The volumes – which hail from northwest Europe, the
Mediterranean, Russia and the US – are estimated to be up
from 1.4m tonnes of arbitrage material slated for delivery in
September, they said.
“There is a lot of supply available,” said one trader.
The deal spot naphtha cargoes were concluded at weaker price
levels this week amidst burgeoning supply and receding
demand, as cracker run cuts take place, the traders
said.
The first-half October/first-half November spread slumped to
$1.75/tonne contango on 26 August versus parity on 25 August
in reflection of the market fundamentals, according to ICIS
data.
The first-half October/first-half November spread slumped to
$1.75/tonne contango on 26 August versus parity on 25 August
in reflection of current market fundamentals, according to
ICIS data.
Earlier, Asia received around 1.98m tonnes of deep-sea
naphtha supply in August up from 1.6m tonnes in July and as
1.9m tonnes in June, according to market sources.

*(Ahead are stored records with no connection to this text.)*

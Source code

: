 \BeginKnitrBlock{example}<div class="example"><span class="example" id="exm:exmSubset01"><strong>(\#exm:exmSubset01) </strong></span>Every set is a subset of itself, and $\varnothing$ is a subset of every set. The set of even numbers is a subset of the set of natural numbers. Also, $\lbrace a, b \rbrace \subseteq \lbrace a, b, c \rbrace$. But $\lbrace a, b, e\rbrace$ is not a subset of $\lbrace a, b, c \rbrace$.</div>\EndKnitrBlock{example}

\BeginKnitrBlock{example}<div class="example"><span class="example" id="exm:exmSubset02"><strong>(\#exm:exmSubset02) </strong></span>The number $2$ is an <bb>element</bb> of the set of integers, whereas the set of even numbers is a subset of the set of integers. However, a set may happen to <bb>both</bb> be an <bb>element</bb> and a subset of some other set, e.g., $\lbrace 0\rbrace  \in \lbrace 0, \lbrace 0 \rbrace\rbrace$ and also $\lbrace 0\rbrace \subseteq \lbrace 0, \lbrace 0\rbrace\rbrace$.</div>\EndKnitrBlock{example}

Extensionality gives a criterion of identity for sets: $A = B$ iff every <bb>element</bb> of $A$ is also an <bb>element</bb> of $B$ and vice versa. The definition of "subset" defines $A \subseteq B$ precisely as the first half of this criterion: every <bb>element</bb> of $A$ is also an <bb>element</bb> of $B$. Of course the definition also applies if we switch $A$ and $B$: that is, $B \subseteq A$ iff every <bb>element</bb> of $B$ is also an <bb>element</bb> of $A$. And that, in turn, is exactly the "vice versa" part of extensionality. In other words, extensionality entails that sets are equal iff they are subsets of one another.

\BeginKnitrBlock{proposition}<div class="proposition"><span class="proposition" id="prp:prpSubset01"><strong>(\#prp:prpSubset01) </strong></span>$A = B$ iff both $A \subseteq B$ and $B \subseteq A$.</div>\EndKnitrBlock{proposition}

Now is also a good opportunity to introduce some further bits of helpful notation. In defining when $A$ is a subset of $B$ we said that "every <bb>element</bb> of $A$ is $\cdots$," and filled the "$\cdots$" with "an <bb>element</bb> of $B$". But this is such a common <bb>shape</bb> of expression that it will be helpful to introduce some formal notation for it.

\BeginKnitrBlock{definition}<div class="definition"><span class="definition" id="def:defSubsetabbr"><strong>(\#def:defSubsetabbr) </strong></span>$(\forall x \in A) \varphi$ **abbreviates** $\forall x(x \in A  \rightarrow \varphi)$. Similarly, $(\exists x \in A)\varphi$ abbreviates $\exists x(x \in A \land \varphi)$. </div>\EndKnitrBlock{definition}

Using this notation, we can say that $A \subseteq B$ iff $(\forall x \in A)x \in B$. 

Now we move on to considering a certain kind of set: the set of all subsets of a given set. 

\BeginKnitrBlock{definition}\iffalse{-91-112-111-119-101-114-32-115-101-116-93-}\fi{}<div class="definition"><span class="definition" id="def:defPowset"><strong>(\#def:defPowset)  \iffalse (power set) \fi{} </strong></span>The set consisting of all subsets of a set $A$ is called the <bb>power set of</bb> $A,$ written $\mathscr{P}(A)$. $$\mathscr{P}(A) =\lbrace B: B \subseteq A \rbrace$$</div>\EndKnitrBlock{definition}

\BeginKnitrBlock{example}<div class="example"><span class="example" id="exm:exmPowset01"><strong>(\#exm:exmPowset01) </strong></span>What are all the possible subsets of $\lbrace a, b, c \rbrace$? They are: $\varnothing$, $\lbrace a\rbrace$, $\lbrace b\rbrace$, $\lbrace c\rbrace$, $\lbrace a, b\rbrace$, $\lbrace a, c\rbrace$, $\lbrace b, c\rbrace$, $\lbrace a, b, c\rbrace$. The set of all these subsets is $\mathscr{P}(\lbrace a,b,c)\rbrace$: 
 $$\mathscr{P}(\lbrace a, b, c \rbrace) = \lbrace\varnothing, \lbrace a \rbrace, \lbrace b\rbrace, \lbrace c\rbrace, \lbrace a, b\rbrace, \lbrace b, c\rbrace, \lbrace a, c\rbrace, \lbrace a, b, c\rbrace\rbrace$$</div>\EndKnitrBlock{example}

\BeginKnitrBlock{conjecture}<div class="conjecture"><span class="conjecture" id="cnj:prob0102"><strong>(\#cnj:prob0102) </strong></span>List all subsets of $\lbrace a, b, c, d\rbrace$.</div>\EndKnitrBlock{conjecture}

In May, the arbitrage flows bound for the east of Suez were
pegged at 1.7m tonnes, they said.
The volumes were hefty from June to August owing to cracker
production issues and outages in Europe.
Currently, naphtha cracking demand remains healthy in Europe
as gasoline blending has slowed down, curbing the use of
naphtha as part of the blending pool and capping the
arbitrage flows designated for the east, the traders
said.
“Overall demand is coming off [in Europe]. West African
demand is not pulling [gasoline] barrels,” said one
trader.
Meanwhile, in Asia, a few cracker operators have turned to
reducing run rates amid price volatility this week, raising
concerns of lower demand for the petrochemical
feedstock.
Taiwan’s Formosa Petrochemical Corp (FPCC) has reduced run
rates at its three crackers in Mailiao to 80% of
capacity.
The crackers were being operated at full capacity before the
run cuts.
The company has three crackers at the site, with a combined
capacity of 2.93m tonnes/year.
In Japan, Maruzen Petrochemical on 26 August cut the
run-rates at its 520,000 tonne/year naphtha cracker to around
90% of capacity, from 100% earlier.
Production at the Chiba site is likely to be maintained at
the current level for possibly around a week.